Search the entries below for the word "with" and copy every line where it appears.
****************
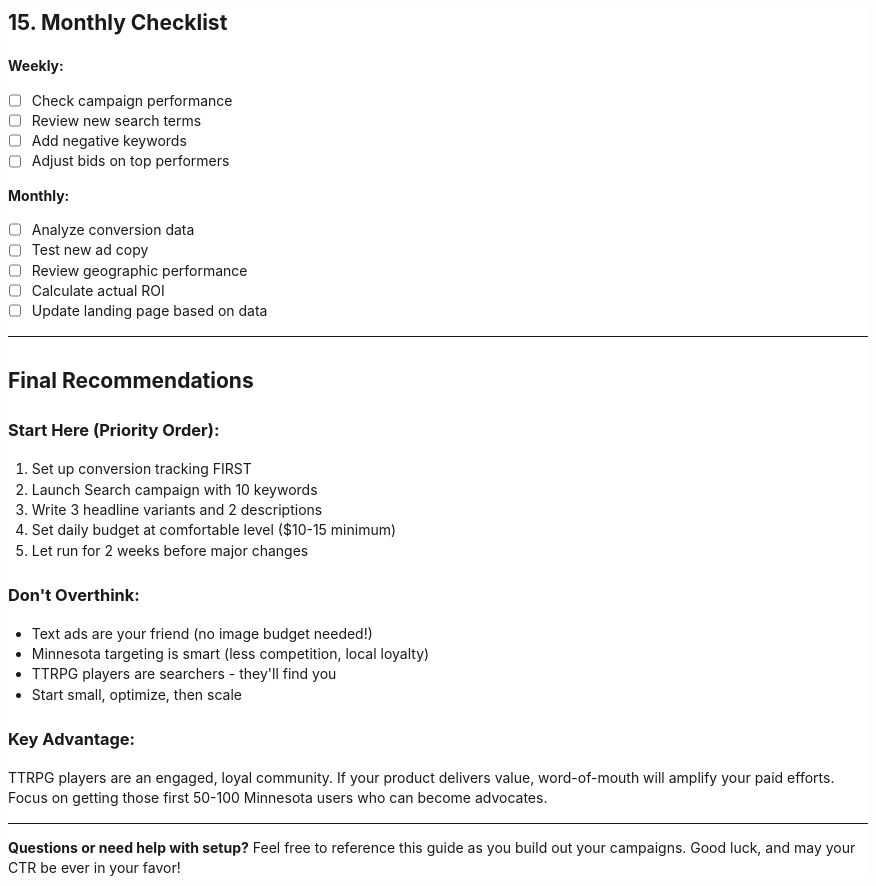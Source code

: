 
## 15. Monthly Checklist

**Weekly:**
- [ ] Check campaign performance
- [ ] Review new search terms
- [ ] Add negative keywords
- [ ] Adjust bids on top performers

**Monthly:**
- [ ] Analyze conversion data
- [ ] Test new ad copy
- [ ] Review geographic performance
- [ ] Calculate actual ROI
- [ ] Update landing page based on data

---

## Final Recommendations

### Start Here (Priority Order):
1. Set up conversion tracking FIRST
2. Launch Search campaign with 10 keywords
3. Write 3 headline variants and 2 descriptions
4. Set daily budget at comfortable level ($10-15 minimum)
5. Let run for 2 weeks before major changes

### Don't Overthink:
- Text ads are your friend (no image budget needed!)
- Minnesota targeting is smart (less competition, local loyalty)
- TTRPG players are searchers - they'll find you
- Start small, optimize, then scale

### Key Advantage:
TTRPG players are an engaged, loyal community. If your product delivers value, word-of-mouth will amplify your paid efforts. Focus on getting those first 50-100 Minnesota users who can become advocates.

---

**Questions or need help with setup?** Feel free to reference this guide as you build out your campaigns. Good luck, and may your CTR be ever in your favor!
****************
◆ Task response
2. Launch Search campaign with 10 keywords
**Questions or need help with setup?** Feel free to reference this guide as you build out your campaigns. Good luck, and may your CTR be ever in your favor!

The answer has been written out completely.